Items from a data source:
□ □ □ □

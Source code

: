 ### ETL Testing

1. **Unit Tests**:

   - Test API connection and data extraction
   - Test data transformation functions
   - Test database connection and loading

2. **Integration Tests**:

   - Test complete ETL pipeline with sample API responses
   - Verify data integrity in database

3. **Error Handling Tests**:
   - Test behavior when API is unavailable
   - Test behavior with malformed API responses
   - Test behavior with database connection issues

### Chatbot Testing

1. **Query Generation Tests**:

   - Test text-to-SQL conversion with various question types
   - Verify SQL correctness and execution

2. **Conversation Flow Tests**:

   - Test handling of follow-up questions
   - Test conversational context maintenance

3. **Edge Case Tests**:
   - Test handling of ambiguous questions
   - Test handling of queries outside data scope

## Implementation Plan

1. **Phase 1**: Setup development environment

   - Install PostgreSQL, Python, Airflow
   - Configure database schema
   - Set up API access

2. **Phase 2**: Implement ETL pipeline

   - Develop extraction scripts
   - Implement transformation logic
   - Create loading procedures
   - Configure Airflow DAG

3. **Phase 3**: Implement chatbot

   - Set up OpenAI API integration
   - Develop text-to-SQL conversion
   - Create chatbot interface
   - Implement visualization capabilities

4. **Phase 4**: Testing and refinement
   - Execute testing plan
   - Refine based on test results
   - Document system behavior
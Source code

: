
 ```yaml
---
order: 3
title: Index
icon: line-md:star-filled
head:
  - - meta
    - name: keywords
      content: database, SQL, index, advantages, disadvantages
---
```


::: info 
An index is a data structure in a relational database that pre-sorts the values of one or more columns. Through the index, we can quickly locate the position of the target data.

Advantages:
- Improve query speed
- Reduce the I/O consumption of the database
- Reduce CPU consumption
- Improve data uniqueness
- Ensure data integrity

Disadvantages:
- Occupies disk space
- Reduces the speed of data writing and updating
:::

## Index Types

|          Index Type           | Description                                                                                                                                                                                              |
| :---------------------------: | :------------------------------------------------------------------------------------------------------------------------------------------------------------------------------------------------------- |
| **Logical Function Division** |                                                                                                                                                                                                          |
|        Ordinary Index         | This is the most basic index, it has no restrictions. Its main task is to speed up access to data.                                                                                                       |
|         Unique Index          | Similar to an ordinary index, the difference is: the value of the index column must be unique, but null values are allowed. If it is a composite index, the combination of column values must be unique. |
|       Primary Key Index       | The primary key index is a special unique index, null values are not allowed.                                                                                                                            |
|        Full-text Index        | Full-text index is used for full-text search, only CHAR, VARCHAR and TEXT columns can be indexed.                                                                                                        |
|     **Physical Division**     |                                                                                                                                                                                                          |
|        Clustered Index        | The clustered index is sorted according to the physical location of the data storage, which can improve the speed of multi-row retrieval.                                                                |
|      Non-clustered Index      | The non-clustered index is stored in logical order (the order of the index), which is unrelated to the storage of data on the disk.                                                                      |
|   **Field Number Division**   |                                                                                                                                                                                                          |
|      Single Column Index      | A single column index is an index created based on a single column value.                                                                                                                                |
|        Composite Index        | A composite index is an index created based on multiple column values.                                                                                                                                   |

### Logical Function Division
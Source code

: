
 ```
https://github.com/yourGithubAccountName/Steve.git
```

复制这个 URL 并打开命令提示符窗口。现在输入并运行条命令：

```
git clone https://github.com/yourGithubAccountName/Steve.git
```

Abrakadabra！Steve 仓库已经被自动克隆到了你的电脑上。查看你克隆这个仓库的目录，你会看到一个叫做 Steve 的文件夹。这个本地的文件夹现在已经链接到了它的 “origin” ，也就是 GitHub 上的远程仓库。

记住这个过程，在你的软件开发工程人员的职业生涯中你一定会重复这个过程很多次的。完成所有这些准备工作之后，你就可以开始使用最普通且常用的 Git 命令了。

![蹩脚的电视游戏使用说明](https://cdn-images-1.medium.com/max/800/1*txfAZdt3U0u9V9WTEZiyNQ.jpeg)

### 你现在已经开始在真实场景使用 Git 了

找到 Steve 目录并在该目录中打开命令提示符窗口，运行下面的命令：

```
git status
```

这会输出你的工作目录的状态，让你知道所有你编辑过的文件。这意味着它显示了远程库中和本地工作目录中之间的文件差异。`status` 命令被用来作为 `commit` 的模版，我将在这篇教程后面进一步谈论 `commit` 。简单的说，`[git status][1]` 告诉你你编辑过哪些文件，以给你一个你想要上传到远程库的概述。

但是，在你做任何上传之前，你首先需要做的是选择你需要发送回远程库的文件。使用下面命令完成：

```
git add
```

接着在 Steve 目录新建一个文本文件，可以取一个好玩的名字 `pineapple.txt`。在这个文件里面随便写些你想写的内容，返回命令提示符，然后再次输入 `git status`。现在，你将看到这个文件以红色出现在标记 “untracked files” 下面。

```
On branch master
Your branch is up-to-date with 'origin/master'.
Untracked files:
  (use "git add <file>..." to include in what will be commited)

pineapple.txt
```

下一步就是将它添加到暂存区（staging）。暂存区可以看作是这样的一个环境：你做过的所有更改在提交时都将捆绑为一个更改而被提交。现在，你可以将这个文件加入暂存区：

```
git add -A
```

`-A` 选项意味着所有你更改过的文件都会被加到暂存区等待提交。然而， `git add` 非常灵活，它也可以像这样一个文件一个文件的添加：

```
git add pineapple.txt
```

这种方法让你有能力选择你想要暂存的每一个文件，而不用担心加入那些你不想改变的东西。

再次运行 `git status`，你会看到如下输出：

□ □ □ □

Without changing anything, quote the lines from the top of the data to the line that contains "1. **Query Generation", including that line.

Source code

: ### ETL Testing

1. **Unit Tests**:

   - Test API connection and data extraction
   - Test data transformation functions
   - Test database connection and loading

2. **Integration Tests**:

   - Test complete ETL pipeline with sample API responses
   - Verify data integrity in database

3. **Error Handling Tests**:
   - Test behavior when API is unavailable
   - Test behavior with malformed API responses
   - Test behavior with database connection issues

### Chatbot Testing

1. **Query Generation Tests**:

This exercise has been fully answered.